Un décret n° 2023-1125 du 1er décembre 2023 publié au Journal officiel le 2 décembre réforme en profondeur la formation professionnelle, initiale et continue, des avocats, aménage les passerelles d’accès dérogatoires à la profession, et comporte diverses dispositions techniques relatives à l’administration des centres régionaux de formation professionnelle d’avocats (CRFPA), ainsi qu’au fonctionnement du Conseil national des barreaux (CNB) et de sa commission institutionnelle de la formation. 

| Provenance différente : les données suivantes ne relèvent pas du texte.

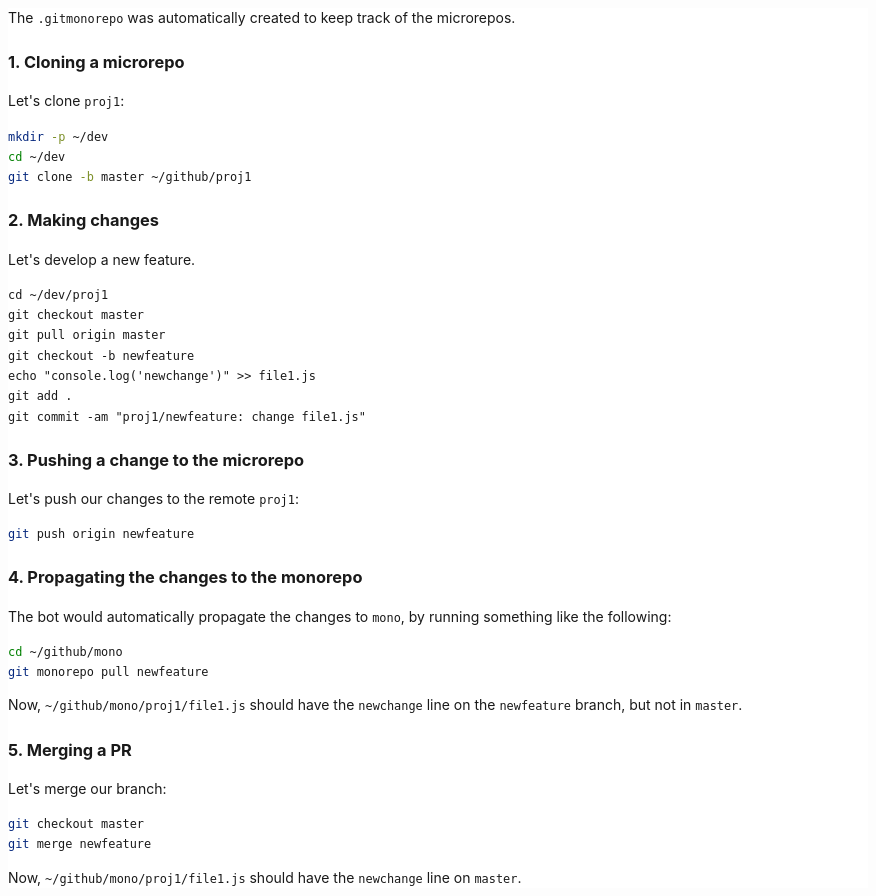 The `.gitmonorepo` was automatically created to keep track of the microrepos. 

### 1. Cloning a microrepo

Let's clone `proj1`:

```sh
mkdir -p ~/dev
cd ~/dev
git clone -b master ~/github/proj1
```

### 2. Making changes

Let's develop a new feature. 

```
cd ~/dev/proj1
git checkout master
git pull origin master
git checkout -b newfeature
echo "console.log('newchange')" >> file1.js
git add .
git commit -am "proj1/newfeature: change file1.js"
```

### 3. Pushing a change to the microrepo

Let's push our changes to the remote `proj1`:
```sh
git push origin newfeature
```

### 4. Propagating the changes to the monorepo

The bot would automatically propagate the changes to `mono`, by running something like the following:

```sh
cd ~/github/mono
git monorepo pull newfeature
```

Now, `~/github/mono/proj1/file1.js` should have the `newchange` line on the `newfeature` branch, but not in `master`. 

### 5. Merging a PR

Let's merge our branch:

```sh
git checkout master 
git merge newfeature
```

Now, `~/github/mono/proj1/file1.js` should have the `newchange` line on `master`. 
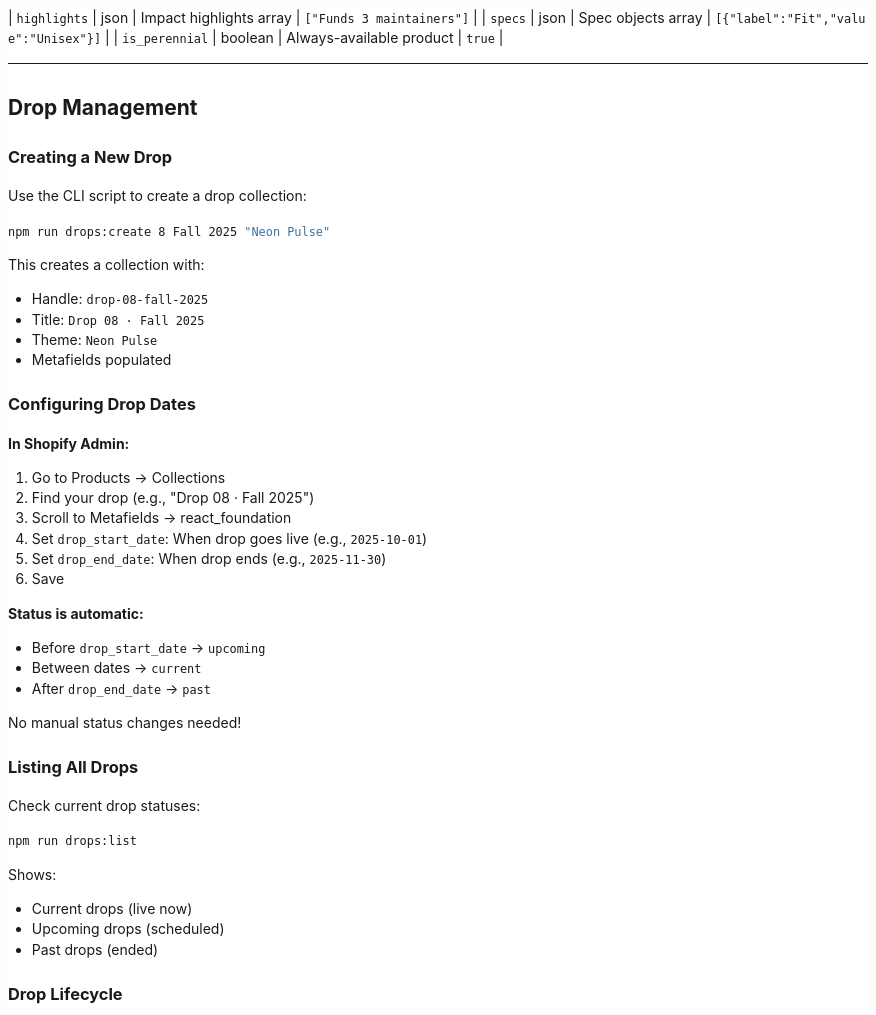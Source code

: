 | `highlights` | json | Impact highlights array | `["Funds 3 maintainers"]` |
| `specs` | json | Spec objects array | `[{"label":"Fit","value":"Unisex"}]` |
| `is_perennial` | boolean | Always-available product | `true` |

---

## Drop Management

### Creating a New Drop

Use the CLI script to create a drop collection:

```bash
npm run drops:create 8 Fall 2025 "Neon Pulse"
```

This creates a collection with:
- Handle: `drop-08-fall-2025`
- Title: `Drop 08 · Fall 2025`
- Theme: `Neon Pulse`
- Metafields populated

### Configuring Drop Dates

**In Shopify Admin:**

1. Go to Products → Collections
2. Find your drop (e.g., "Drop 08 · Fall 2025")
3. Scroll to Metafields → react_foundation
4. Set `drop_start_date`: When drop goes live (e.g., `2025-10-01`)
5. Set `drop_end_date`: When drop ends (e.g., `2025-11-30`)
6. Save

**Status is automatic:**
- Before `drop_start_date` → `upcoming`
- Between dates → `current`
- After `drop_end_date` → `past`

No manual status changes needed!

### Listing All Drops

Check current drop statuses:

```bash
npm run drops:list
```

Shows:
- Current drops (live now)
- Upcoming drops (scheduled)
- Past drops (ended)

### Drop Lifecycle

Composé de 56 articles répartis en neuf chapitres, le texte modifie les dispositions du décret n° 91-1197 du 27 novembre 1991, notamment celles de son Titre II relatives à l’accès à la profession d’avocat. Ses dispositions entrent en vigueur dès le 1er janvier 2024, sous réserve de mesures transitoires prévues par son article 53.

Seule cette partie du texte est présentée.